Voice (VoiceXML)

part of Software Engineering for Internet Applications by Eve Andersson, Philip Greenspun, and Andrew Grumet; revised February 2005
In every computing era, programmers have been responsible for writing the fundamental application logic. During the desktop application era (1980s), the attention given to this logic was generally dwarfed by that given to the user interface, event handling, and graphics code that a programming team needed to write to get a computer program into the hands of users. Result: very little innovation at the individual level; most widely used computer programs were written by large companies.

During the Web era (1990s), the user interface and graphics were rendered by the Web browser, e.g., Netscape Navigator or Microsoft Internet Explorer. Programmers were able to deliver a complete system to end-users after writing only the application logic and some simple HTML specifying the user interface behavior. Result: a revolution in innovation, with most Web applications written in a few months by a handful of people.

Suppose that you'd observed that telephones are much more common and portable than personal computers and Web browsers. Furthermore, you'd noticed that telephones are able to be used by almost everyone, whereas many consumers have little patience for the complexities of the PC. Thus, you'd want to make your information system accessible to a user with only a telephone. How would you have done it? In the 1980s, you'd rent a telephone line, buy a big specialized box to recognize utterances, buy another specialized box to talk to the user, and park those boxes right next to the main server for your application. In the 1990s, you'd have had to rent a telephone line, buy specialized software, and park a standard computer running that software next to the server running your application. Result in both decades: very little innovation, with only the largest organizations offering voice/telephone interfaces to their information systems.

With the advent of today's voice browsers, the coming years promise to be a period of tremendous innovation in the development of telephone-accessible Internet applications.
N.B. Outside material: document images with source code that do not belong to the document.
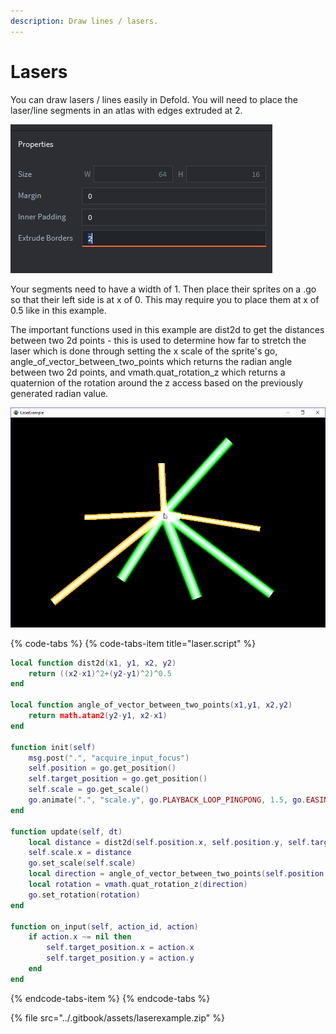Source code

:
 ```yaml
---
description: Draw lines / lasers.
---
```


# Lasers

You can draw lasers / lines easily in Defold. You will need to place the laser/line segments in an atlas with edges extruded at 2.

![](../.gitbook/assets/2018-08-07-19_26_31-untitled-1-1070-group-1-rgb_8-_.png)

Your segments need to have a width of 1. Then place their sprites on a .go so that their left side is at x of 0. This may require you to place them at x of 0.5 like in this example.

The important functions used in this example are dist2d to get the distances between two 2d points - this is used to determine how far to stretch the laser which is done through setting the x scale of the sprite's go, angle\_of\_vector\_between\_two\_points which returns the radian angle between two 2d points, and vmath.quat\_rotation\_z which returns a quaternion of the rotation around the z access based on the previously generated radian value. 

![](../.gitbook/assets/2018-08-07-19_25_17-laserexample.png)

{% code-tabs %}
{% code-tabs-item title="laser.script" %}
```lua
local function dist2d(x1, y1, x2, y2)
	return ((x2-x1)^2+(y2-y1)^2)^0.5
end

local function angle_of_vector_between_two_points(x1,y1, x2,y2) 
	return math.atan2(y2-y1, x2-x1) 
end

function init(self)
	msg.post(".", "acquire_input_focus")
	self.position = go.get_position()
	self.target_position = go.get_position()
	self.scale = go.get_scale()
	go.animate(".", "scale.y", go.PLAYBACK_LOOP_PINGPONG, 1.5, go.EASING_INOUTSINE, 1.2 + math.random(30) * 0.01)
end

function update(self, dt)
	local distance = dist2d(self.position.x, self.position.y, self.target_position.x, self.target_position.y)
	self.scale.x = distance
	go.set_scale(self.scale)
	local direction = angle_of_vector_between_two_points(self.position.x, self.position.y, self.target_position.x, self.target_position.y)
	local rotation = vmath.quat_rotation_z(direction)
	go.set_rotation(rotation)
end

function on_input(self, action_id, action)
	if action.x ~= nil then
		self.target_position.x = action.x
		self.target_position.y = action.y
	end
end


```
{% endcode-tabs-item %}
{% endcode-tabs %}

{% file src="../.gitbook/assets/laserexample.zip" %}



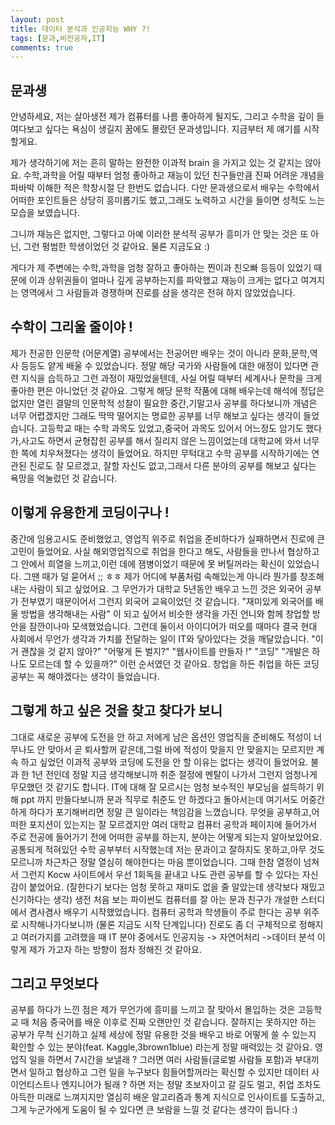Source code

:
 ```yaml
---
layout: post
title: 데이터 분석과 인공지능 WHY ?!
tags: [문과,비전공자,IT]
comments: true
---
```


## 문과생

안녕하세요, 저는 살아생전 제가 컴퓨터를 나름 좋아하게 될지도, 그리고 수학을 깊이 들여다보고 싶다는 욕심이 생길지 꿈에도 몰랐던 문과생입니다. 지금부터 제 얘기를 시작할게요.

제가 생각하기에 저는 흔히 말하는 완전한 이과적 brain 을 가지고 있는 것 같지는 않아요. 수학,과학을 어릴 때부터 엄청 좋아하고 재능이 있던 친구들만큼 진짜 어려운 개념을 파바박 이해한 적은 학창시절 단 한번도 없습니다. 다만 문과생으로서 배우는 수학에서 어떠한 포인트들은 상당히 흥미롭기도 했고,그래도 노력하고 시간을 들이면 성적도 느는 모습을 보였습니다. 

그니까 재능은 없지만, 그렇다고 아예 이러한 분석적 공부가 흥미가 안 맞는 것은 또 아닌, 그런 평범한 학생이었던 것 같아요. 물론 지금도요 :) 

게다가 제 주변에는 수학,과학을 엄청 잘하고 좋아하는 찐이과 친오빠 등등이 있었기 때문에 이과 상위권들이 얼마나 깊게 공부하는지를 파악했고 재능이 크게는 없다고 여겨지는 영역에서 그 사람들과 경쟁하며 진로를 삼을 생각은 전혀 하지 않았었습니다. 

## 수학이 그리울 줄이야 ! 

제가 전공한 인문학 (어문계열) 공부에서는 전공어만 배우는 것이 아니라 문화,문학,역사 등등도 얕게 배울 수 있었습니다. 정말 해당 국가와 사람들에 대한 애정이 있다면 관련 지식을 습득하고 그런 과정이 재밌었을텐데, 사실 어릴 때부터 세계사나 문학을 크게 좋아한 편은 아니었던 것 같아요. 그렇게 해당 문학 작품에 대해 배우는데 해석에 정답은 없지만 열린 결말의 인문학적 성찰이 필요한 중간,기말고사 공부를 하다보니까 개념은 너무 어렵겠지만 그래도 딱딱 떨어지는 명료한 공부를 너무 해보고 싶다는 생각이 들었습니다. 고등학교 때는 수학 과목도 있었고,중국어 과목도 있어서 어느정도 암기도 했다가,사고도 하면서 균형잡힌 공부를 해서 질리지 않은 느낌이었는데 대학교에 와서 너무 한 쪽에 치우쳐졌다는 생각이 들었어요. 하지만 무턱대고 수학 공부를 시작하기에는 연관된 진로도 잘 모르겠고, 잘할 자신도 없고,그래서 다른 분야의 공부를 해보고 싶다는 욕망을 억눌렀던 것 같습니다. 

## 이렇게 유용한게 코딩이구나 !

중간에 임용고시도 준비했었고, 영업직 위주로 취업을 준비하다가 실패하면서 진로에 큰 고민이 들었어요. 사실 해외영업직으로 취업을 한다고 해도, 사람들을 만나서 협상하고 그 안에서 희열을 느끼고,이런 데에 잼병이었기 때문에 못 버틸꺼라는 확신이 있었습니다. 그땐 때가 덜 묻어서 ;; ㅎㅎ 제가 어디에 부품처럼 속해있는게 아니라 뭔가를 창조해내는 사람이 되고 싶었어요. 그 무언가가 대학교 5년동안 배우고 느낀 것은 외국어 공부가 전부였기 때문이어서 그런지 외국어 교육이었던 것 같습니다. "재미있게 외국어를 배울 방법을 생각해내는 사람" 이 되고 싶어서 비슷한 생각을 가진 언니와 함께 창업할 방안을 잠깐이나마 모색했었습니다. 그런데 둘이서 아이디어가 떠오를 때마다 결국 현대 사회에서 무언가 생각과 가치를 전달하는 일이 IT와 닿아있다는 것을 깨달았습니다. "이거 괜찮을 것 같지 않아?" "어떻게 돈 벌지?" "웹사이트를 만들자 !" "코딩" "개발은 하나도 모르는데 할 수 있을까?" 이런 순서였던 것 같아요. 창업을 하든 취업을 하든 코딩 공부는 꼭 해야겠다는 생각이 들었습니다. 

## 그렇게 하고 싶은 것을 찾고 찾다가 보니

그대로 새로운 공부에 도전을 안 하고 저에게 남은 옵션인 영업직을 준비해도 적성이 너무나도 안 맞아서 곧 퇴사할꺼 같은데,그럴 바에 적성이 맞을지 안 맞을지는 모르지만 계속 하고 싶었던 이과적 공부와 코딩에 도전을 안 할 이유는 없다는 생각이 들었어요. 불과 한 1년 전인데 정말 지금 생각해보니까 취준 절정에 멘탈이 나가서 그런지 엄청나게 무모했던 것 같기도 합니다. IT에 대해 잘 모르시는 엄청 보수적인 부모님을 설득하기 위해 ppt 까지 만들다보니까 문과 직무로 취준도 안 하겠다고 돌아서는데 여기서도 어중간하게 하다가 포기해버리면 정말 큰 일이라는 책임감을 느꼈습니다. 무엇을 공부하고,어떠한 포지션이 있는지는 잘 모르겠지만 여러 대학교 컴퓨터 공학과  페이지에 들어가서 주로 전공에 들어가기 전에 어떠한 공부를 하는지, 분야는 어떻게 되는지 알아보았어요. 공통되게 적혀있던 수학 공부부터 시작했는데 저는 문과이고 잘하지도 못하고,아무 것도 모르니까 차근차근 정말 열심히 해야한다는 마음 뿐이었습니다. 그때 한참 열정이 넘쳐서 그런지 Kocw 사이트에서 우선 1회독을 끝내고 나도 관련 공부를 할 수 있다는 자신감이 붙었어요. (잘한다기 보다는 엄청 못하고 재미도 없을 줄 알았는데 생각보다 재밌고 신기하다는 생각) 생전 처음 보는 파이썬도 컴퓨터를 잘 아는 문과 친구가 개설한 스터디에서 겸사겸사 배우기 시작했었습니다. 컴퓨터 공학과 학생들이 주로 한다는 공부 위주로 시작해나가다보니까 (물론 지금도 시작 단계입니다) 진로도 좀 더 구체적으로 정해지고 여러가지를 고려했을 때 IT 분야 중에서도 인공지능 -> 자연어처리 ->데이터 분석 이렇게 제가 가고자 하는 방향이 점차 정해진 것 같아요. 

## 그리고 무엇보다

공부를 하다가 느낀 점은 제가 무언가에 흥미를 느끼고 잘 맞아서 몰입하는 것은 고등학교 때 처음 중국어를 배운 이후로 진짜 오랜만인 것 같습니다. 잘하지는 못하지만 하는 공부가 무척 신기하고 실제 세상에 정말 유용한 것을 배우고 바로 어떻게 쓸 수 있는지 확인할 수 있는 분야(feat. Kaggle,3brown1blue) 라는게 정말 매력있는 것 같아요. 영업직 일을 하면서 7시간을 보낼래 ? 그러면 여러 사람들(글로벌 사람들 포함)과 부대끼면서 일하고 협상하고 그런 일을 누구보다 힘들어할꺼라는 확신할 수 있지만 데이터 사이언티스트나 엔지니어가 될래 ? 하면 저는 정말 초보자이고 갈 길도 멀고, 취업 조차도 아득한 미래로 느껴지지만 열심히 배운 알고리즘과 통계 지식으로 인사이트를 도출하고, 그게 누군가에게 도움이 될 수 있다면 큰 보람을 느낄 것 같다는 생각이 듭니다 :)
With a Web application, you operate the HTTP server and run the application code; someone else runs the browser. The idea of the voice browser is the same. You operate a server and the application. Someone else, perhaps the phone company, runs the telephone lines and voice browser.

Bottom line: voice browsers allow you to build telephone voice applications with nothing more than an HTTP server. From this, great innovation shall spring.


Suppose Tracy, a vice president at a Boston-based firm, has just flown into Los Angeles. She wants to know the telephone number and address of her company's Los Angeles office, as well as the direct number for one of the employees. Since her company intranet is not telephone-accessible, she has to call up her assistant and ask him to open up a Web browser to look up the information in the intranet.

With VoiceXML, it can take as little as a few hours for a developer to take virtually any information available on the Web and make it available by telephone — not just to callers with high-tech cellphones, but to anyone with any kind of telephone. Tracy would be able to dial a number and say which office or employee she is looking for. After searching through some of the intranet's database tables, the VoiceXML application can read aloud the phone numbers and addresses she wants. And next time Tracy arrives confused in a foreign city, she won't have to rely on her assistant being at his desk.

What is VoiceXML?

VoiceXML, or VXML, is a markup language like HTML. The difference: HTML is rendered by your Web browser to format content and user-input forms; VoiceXML is rendered by a voice browser. Your application can speak to the user via synthesized speech or by prerecorded audio files. Your software can receive input from the user via speech or by the tones from their telephone keypad. If you've ever built a Web application, you're ready to get started with your phone application.

How to make your content telephone-accessible

As in the old days, you can still rent a telephone line and run commercial voice recognition software and text-to-speech (TTS) conversion software. However, the most interesting aspect of the VoiceXML revolution is that you need not actually do so. There are free VoiceXML gateways, such as Tellme (http://www.tellme.com), BeVocal (http://www.bevocal.com), and VoiceGenie (http://www.voicegenie.com). These take VoiceXML pages from your Web server and read them to your user. If your application needs input from the user, the gateway will interpret the incoming response and pass that response to your server in a way that your software can understand.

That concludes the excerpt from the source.